For my part, it seems entirely plausible to me that a person's understanding of what it means to be the primary caregiver for a child will change between time T1, when they are pregnant with that child, and time T2, when the child has been born... just as it seems plausible that a person's understanding of what a three-week stay in the Caribbean will be like will change between time T1, when they are at home looking at brochures, and time T2, when their airplane is touching down. That sort of thing happens to people all the time. So it doesn't seem at all odd to me that they might want one thing at T1 and a different thing at T2, which was the behavior you were expressing incredulity about. That seems even more true the more time passes... say, at time T3, when they've been raising the child for a month.

Incidentally, I certainly agree with you that bearing the child is a sunk cost once the child is born. If you're suggesting that, therefore, parents can't change their desires with respect to bearing the child once it's born, I conclude that our models of humans are vastly different.
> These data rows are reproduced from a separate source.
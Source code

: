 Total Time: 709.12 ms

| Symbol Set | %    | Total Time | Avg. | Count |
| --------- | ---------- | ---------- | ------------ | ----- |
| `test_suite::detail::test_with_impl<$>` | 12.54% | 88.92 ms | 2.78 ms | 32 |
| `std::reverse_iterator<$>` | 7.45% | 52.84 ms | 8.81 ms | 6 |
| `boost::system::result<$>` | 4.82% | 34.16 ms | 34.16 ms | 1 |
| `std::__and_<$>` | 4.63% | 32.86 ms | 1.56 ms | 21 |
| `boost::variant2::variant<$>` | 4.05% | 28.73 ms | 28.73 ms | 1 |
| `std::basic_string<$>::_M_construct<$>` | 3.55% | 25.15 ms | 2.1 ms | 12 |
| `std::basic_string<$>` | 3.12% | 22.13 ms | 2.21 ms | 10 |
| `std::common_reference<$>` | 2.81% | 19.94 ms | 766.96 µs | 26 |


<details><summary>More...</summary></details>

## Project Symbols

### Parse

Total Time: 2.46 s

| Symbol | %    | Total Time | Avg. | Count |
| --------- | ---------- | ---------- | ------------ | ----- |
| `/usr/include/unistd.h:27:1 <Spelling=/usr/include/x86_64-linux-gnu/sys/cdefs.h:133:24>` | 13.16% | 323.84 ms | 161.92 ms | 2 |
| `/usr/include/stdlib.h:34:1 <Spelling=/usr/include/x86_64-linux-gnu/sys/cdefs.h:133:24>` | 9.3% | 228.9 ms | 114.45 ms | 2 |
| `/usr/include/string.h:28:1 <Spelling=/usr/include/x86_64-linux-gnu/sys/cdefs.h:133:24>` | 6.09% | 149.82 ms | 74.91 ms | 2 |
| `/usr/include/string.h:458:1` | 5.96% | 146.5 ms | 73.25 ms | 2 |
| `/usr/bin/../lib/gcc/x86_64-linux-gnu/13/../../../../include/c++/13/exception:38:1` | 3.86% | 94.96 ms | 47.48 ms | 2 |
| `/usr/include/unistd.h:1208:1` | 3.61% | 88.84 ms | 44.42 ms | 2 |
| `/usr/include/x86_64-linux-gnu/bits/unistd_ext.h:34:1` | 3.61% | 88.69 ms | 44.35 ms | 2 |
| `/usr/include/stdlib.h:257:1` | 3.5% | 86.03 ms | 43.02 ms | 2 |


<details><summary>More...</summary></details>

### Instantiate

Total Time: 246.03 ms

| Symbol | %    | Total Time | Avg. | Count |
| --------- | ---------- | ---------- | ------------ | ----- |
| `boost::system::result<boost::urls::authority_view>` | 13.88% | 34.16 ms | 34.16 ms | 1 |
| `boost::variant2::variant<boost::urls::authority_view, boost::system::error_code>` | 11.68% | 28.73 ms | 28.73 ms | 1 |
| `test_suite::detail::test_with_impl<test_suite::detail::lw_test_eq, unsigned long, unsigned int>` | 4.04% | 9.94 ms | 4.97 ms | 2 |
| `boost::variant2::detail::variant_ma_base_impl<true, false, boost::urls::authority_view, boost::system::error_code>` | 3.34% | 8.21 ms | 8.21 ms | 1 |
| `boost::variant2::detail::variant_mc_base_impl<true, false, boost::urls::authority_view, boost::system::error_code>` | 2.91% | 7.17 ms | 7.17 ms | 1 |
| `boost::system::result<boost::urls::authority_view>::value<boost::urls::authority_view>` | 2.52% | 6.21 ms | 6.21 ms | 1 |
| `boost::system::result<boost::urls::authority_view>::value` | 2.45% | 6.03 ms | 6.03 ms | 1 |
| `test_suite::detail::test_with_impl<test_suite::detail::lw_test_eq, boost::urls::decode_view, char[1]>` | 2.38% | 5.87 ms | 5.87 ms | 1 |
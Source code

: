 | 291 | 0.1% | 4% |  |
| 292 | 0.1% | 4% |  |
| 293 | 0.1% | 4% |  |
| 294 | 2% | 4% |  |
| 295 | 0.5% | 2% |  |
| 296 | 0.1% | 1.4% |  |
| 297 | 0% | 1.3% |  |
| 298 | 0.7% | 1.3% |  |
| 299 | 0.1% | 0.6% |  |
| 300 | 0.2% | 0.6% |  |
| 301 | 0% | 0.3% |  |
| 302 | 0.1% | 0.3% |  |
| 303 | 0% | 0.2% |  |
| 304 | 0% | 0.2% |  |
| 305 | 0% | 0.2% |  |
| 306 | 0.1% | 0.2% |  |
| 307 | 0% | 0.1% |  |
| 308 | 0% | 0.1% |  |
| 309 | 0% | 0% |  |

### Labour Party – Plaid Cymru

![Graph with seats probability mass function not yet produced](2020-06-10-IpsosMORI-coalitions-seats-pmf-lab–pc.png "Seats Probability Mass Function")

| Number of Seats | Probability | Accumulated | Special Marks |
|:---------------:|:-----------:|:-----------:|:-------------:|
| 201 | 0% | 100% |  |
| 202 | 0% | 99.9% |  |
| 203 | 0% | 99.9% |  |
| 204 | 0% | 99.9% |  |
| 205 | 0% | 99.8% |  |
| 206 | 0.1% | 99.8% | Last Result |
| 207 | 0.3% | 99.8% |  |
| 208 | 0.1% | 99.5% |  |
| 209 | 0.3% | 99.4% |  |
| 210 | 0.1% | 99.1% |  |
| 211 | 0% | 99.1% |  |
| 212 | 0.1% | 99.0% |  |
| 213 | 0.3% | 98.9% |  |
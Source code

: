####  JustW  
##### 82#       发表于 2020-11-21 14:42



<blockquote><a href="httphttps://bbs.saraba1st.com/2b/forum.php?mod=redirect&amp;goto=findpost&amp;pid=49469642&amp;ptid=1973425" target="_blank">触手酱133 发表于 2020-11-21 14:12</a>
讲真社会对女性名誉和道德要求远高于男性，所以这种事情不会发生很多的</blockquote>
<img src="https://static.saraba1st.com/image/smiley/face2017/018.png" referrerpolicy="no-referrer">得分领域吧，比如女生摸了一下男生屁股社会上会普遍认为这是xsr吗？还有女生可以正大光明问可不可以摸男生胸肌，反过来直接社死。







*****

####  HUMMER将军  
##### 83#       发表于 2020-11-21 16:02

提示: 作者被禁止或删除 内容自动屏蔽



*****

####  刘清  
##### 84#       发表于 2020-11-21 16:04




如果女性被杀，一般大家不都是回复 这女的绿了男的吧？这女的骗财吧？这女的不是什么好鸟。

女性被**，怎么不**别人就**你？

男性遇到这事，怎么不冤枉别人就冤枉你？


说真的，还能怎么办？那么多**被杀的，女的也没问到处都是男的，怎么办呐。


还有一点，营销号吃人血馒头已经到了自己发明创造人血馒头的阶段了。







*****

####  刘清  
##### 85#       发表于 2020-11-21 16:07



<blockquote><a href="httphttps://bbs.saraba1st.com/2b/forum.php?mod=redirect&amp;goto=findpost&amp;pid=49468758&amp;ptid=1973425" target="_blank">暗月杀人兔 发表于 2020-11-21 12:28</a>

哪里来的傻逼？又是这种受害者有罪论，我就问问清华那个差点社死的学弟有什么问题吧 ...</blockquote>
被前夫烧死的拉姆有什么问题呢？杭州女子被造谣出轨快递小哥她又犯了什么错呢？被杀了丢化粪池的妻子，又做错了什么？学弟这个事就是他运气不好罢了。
If, alternatively, you're suggesting that it's an error for parents to change their desires with respect to bearing the child once it's born, you may well be right, but in that case I have to conclude "I can't imagine why" was meant rhetorically.

Comment author: [deleted] 02 March 2012 08:32:46PM 0 points [-]

If, alternatively, you're suggesting that it's an error for parents to change their desires with respect to bearing the child once it's born, you may well be right, but in that case I have to conclude "I can't imagine why" was meant rhetorically.

More like I was assuming too much stuff in the implicit antecedent of the conditional whose consequent is “would want”, but yeah, what I meant is that it's an error for parents to change their desires with respect to bearing the child once it's born.

Comment author: Multiheaded 02 March 2012 01:17:27PM 0 points [-]

Hmm. Maybe you could've picked out a more respectable source of "press coverage" than the goddamn Daily Mail.